*** INPUT DATA

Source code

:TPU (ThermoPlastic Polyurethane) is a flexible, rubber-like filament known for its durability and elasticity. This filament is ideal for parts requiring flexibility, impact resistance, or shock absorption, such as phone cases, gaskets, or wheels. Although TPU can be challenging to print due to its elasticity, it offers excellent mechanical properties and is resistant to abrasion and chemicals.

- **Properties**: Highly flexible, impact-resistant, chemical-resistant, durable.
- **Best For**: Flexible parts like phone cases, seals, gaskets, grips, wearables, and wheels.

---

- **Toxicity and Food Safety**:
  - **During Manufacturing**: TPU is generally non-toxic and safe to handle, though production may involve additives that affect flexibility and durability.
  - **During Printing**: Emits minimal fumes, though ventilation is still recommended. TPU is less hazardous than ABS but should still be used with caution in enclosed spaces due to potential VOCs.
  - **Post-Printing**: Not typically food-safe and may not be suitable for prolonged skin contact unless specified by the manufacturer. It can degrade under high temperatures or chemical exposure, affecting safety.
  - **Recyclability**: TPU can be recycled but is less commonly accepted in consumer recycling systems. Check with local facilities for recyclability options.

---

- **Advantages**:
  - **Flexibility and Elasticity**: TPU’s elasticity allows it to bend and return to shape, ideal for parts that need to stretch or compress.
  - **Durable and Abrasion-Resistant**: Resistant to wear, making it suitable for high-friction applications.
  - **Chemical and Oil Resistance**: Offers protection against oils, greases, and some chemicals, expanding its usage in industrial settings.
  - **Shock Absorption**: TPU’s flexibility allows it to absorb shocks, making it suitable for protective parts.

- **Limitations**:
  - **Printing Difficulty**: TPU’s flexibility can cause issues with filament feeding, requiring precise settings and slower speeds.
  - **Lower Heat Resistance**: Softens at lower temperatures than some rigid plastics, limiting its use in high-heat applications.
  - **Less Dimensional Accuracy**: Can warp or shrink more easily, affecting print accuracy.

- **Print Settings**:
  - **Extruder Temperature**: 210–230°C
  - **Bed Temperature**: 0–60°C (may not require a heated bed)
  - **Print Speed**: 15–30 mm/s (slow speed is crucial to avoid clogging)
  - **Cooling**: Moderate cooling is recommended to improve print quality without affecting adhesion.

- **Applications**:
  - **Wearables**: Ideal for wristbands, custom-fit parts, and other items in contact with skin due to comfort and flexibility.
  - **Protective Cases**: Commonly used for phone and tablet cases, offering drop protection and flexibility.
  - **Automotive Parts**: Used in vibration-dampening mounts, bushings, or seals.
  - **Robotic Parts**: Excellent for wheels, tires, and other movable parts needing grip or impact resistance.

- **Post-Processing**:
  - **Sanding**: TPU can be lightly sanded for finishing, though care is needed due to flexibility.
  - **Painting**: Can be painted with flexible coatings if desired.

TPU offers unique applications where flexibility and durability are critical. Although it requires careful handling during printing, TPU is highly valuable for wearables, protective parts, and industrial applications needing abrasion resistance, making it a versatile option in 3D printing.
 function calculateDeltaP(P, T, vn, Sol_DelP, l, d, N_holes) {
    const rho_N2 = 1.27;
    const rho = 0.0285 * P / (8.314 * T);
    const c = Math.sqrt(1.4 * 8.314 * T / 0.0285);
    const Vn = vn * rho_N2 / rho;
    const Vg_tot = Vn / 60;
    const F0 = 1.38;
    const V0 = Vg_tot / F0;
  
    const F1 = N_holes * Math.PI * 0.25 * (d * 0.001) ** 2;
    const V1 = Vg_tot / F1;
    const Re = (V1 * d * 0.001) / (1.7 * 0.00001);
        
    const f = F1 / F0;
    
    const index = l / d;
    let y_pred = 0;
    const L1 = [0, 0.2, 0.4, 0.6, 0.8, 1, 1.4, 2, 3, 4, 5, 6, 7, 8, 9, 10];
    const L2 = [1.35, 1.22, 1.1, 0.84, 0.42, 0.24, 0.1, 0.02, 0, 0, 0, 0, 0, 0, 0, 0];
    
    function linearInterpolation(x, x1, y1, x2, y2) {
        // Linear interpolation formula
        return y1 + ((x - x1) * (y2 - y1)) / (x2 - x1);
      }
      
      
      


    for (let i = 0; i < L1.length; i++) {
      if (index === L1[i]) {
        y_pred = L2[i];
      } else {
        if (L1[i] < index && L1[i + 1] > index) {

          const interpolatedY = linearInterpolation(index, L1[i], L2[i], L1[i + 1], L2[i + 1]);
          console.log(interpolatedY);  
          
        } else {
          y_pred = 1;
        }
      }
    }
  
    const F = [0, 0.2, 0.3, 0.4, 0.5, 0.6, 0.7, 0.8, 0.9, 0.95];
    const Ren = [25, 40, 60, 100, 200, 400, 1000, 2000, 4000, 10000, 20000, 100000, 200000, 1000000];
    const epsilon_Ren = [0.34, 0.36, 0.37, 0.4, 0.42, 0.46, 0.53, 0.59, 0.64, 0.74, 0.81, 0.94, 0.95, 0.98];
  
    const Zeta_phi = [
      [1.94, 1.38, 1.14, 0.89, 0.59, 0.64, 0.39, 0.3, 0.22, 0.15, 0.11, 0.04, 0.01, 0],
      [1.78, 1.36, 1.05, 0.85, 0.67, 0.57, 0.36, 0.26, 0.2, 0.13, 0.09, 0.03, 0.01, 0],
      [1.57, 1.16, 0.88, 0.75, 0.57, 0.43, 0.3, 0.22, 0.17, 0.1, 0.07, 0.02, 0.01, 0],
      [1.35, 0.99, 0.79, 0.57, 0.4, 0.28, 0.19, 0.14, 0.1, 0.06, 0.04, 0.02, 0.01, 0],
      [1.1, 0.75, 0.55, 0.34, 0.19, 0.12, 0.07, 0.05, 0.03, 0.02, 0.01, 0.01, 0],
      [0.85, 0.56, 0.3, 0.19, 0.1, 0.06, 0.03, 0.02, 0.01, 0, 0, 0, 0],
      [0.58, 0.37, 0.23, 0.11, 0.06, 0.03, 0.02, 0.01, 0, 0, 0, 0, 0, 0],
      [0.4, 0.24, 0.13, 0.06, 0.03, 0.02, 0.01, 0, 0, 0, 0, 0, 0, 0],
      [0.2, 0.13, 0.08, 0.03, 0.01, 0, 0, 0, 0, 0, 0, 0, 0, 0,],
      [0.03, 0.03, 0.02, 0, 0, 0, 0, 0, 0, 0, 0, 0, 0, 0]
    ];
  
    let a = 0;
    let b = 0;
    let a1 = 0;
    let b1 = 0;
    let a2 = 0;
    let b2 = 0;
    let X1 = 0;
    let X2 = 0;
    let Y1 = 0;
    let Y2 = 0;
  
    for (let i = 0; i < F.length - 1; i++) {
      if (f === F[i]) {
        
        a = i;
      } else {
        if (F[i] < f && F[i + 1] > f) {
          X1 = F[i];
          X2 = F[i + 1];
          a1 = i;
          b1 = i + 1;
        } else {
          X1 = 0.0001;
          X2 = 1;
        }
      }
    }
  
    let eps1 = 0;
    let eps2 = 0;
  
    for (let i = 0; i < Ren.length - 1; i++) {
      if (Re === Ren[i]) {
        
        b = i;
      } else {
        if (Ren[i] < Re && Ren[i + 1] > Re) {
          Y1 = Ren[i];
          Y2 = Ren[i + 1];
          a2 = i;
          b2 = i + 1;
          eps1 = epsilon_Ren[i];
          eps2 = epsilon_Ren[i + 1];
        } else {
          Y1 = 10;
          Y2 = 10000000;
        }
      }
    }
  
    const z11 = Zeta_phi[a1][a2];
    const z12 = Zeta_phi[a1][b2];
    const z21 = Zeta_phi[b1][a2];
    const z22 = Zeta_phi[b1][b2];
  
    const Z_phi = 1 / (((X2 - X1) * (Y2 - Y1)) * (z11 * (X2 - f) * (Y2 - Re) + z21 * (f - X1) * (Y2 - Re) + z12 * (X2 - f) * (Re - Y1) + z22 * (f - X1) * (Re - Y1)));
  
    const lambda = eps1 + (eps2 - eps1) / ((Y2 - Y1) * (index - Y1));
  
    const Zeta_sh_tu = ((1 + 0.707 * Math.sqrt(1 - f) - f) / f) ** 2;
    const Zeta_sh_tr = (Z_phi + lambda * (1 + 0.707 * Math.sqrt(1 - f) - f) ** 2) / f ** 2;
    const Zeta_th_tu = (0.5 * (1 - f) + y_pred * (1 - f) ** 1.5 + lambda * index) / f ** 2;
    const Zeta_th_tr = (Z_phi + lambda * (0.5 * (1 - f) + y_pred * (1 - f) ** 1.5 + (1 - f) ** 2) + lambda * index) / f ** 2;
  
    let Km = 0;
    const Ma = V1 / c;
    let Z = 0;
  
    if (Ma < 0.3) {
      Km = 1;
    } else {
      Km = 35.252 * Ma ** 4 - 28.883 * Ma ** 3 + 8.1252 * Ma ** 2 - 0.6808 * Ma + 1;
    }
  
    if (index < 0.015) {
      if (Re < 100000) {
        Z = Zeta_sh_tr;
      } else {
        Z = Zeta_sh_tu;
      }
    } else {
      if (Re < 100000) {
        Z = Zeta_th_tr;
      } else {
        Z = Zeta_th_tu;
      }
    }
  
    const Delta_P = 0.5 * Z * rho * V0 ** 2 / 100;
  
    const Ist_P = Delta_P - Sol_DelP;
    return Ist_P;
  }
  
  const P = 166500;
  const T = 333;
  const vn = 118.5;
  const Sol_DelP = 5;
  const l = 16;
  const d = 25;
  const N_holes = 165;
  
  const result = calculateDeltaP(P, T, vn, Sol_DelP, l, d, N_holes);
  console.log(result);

******

§ YOUR TASK
Find the line with "const Delta_P = 0.5" in the data above. Restate it and all later lines word for word, ending with the last line.

§ OUTPUT BELOW
    const Delta_P = 0.5 * Z * rho * V0 ** 2 / 100;
  
    const Ist_P = Delta_P - Sol_DelP;
    return Ist_P;
  }
  
  const P = 166500;
  const T = 333;
  const vn = 118.5;
  const Sol_DelP = 5;
  const l = 16;
  const d = 25;
  const N_holes = 165;
  
  const result = calculateDeltaP(P, T, vn, Sol_DelP, l, d, N_holes);
  console.log(result);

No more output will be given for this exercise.